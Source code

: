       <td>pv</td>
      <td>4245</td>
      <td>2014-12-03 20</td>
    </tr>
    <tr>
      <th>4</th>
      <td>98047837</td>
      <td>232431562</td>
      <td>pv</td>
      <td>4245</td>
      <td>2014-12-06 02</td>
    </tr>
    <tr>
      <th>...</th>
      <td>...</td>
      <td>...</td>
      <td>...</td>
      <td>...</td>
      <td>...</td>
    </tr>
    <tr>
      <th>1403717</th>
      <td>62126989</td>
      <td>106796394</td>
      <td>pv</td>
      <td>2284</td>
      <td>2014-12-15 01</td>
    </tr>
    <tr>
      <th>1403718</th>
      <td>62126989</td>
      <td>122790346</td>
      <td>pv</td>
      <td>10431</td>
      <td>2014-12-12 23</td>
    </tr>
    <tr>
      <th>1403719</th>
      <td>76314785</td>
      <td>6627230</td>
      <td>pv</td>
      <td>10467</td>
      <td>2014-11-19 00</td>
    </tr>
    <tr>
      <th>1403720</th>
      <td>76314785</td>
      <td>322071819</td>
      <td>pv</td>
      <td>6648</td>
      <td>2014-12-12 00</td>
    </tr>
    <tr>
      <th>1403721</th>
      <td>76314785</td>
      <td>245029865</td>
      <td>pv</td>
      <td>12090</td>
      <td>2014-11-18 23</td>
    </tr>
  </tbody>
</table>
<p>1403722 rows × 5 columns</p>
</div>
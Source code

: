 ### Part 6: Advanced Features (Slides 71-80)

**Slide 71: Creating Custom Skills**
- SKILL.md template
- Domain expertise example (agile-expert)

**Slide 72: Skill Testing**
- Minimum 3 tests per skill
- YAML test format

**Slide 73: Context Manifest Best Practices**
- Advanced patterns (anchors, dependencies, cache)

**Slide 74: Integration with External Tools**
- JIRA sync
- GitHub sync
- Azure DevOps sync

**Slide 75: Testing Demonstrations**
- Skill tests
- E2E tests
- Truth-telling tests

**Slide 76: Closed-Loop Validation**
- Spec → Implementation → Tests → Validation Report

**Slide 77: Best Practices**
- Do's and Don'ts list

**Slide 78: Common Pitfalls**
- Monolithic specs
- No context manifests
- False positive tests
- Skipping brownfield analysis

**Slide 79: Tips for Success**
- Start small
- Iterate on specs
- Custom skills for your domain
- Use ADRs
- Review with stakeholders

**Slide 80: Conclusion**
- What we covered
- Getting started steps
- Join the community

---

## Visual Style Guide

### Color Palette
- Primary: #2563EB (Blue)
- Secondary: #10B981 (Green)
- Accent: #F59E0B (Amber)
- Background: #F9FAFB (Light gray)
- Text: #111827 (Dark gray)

REQUIREMENT:
Repeat the listing above exactly, every line of it.

REPLY TO THE EXERCISE:
Source code

:       <td>pv</td>
      <td>4245</td>
      <td>2014-12-03 20</td>
    </tr>
    <tr>
      <th>4</th>
      <td>98047837</td>
      <td>232431562</td>
      <td>pv</td>
      <td>4245</td>
      <td>2014-12-06 02</td>
    </tr>
    <tr>
      <th>...</th>
      <td>...</td>
      <td>...</td>
      <td>...</td>
      <td>...</td>
      <td>...</td>
    </tr>
    <tr>
      <th>1403717</th>
      <td>62126989</td>
      <td>106796394</td>
      <td>pv</td>
      <td>2284</td>
      <td>2014-12-15 01</td>
    </tr>
    <tr>
      <th>1403718</th>
      <td>62126989</td>
      <td>122790346</td>
      <td>pv</td>
      <td>10431</td>
      <td>2014-12-12 23</td>
    </tr>
    <tr>
      <th>1403719</th>
      <td>76314785</td>
      <td>6627230</td>
      <td>pv</td>
      <td>10467</td>
      <td>2014-11-19 00</td>
    </tr>
    <tr>
      <th>1403720</th>
      <td>76314785</td>
      <td>322071819</td>
      <td>pv</td>
      <td>6648</td>
      <td>2014-12-12 00</td>
    </tr>
    <tr>
      <th>1403721</th>
      <td>76314785</td>
      <td>245029865</td>
      <td>pv</td>
      <td>12090</td>
      <td>2014-11-18 23</td>
    </tr>
  </tbody>
</table>
<p>1403722 rows × 5 columns</p>
</div>
Source code

: ### Part 6: Advanced Features (Slides 71-80)

**Slide 71: Creating Custom Skills**
- SKILL.md template
- Domain expertise example (agile-expert)

**Slide 72: Skill Testing**
- Minimum 3 tests per skill
- YAML test format

**Slide 73: Context Manifest Best Practices**
- Advanced patterns (anchors, dependencies, cache)

**Slide 74: Integration with External Tools**
- JIRA sync
- GitHub sync
- Azure DevOps sync

**Slide 75: Testing Demonstrations**
- Skill tests
- E2E tests
- Truth-telling tests

**Slide 76: Closed-Loop Validation**
- Spec → Implementation → Tests → Validation Report

**Slide 77: Best Practices**
- Do's and Don'ts list

**Slide 78: Common Pitfalls**
- Monolithic specs
- No context manifests
- False positive tests
- Skipping brownfield analysis

**Slide 79: Tips for Success**
- Start small
- Iterate on specs
- Custom skills for your domain
- Use ADRs
- Review with stakeholders

**Slide 80: Conclusion**
- What we covered
- Getting started steps
- Join the community

---

## Visual Style Guide

### Color Palette
- Primary: #2563EB (Blue)
- Secondary: #10B981 (Green)
- Accent: #F59E0B (Amber)
- Background: #F9FAFB (Light gray)
- Text: #111827 (Dark gray)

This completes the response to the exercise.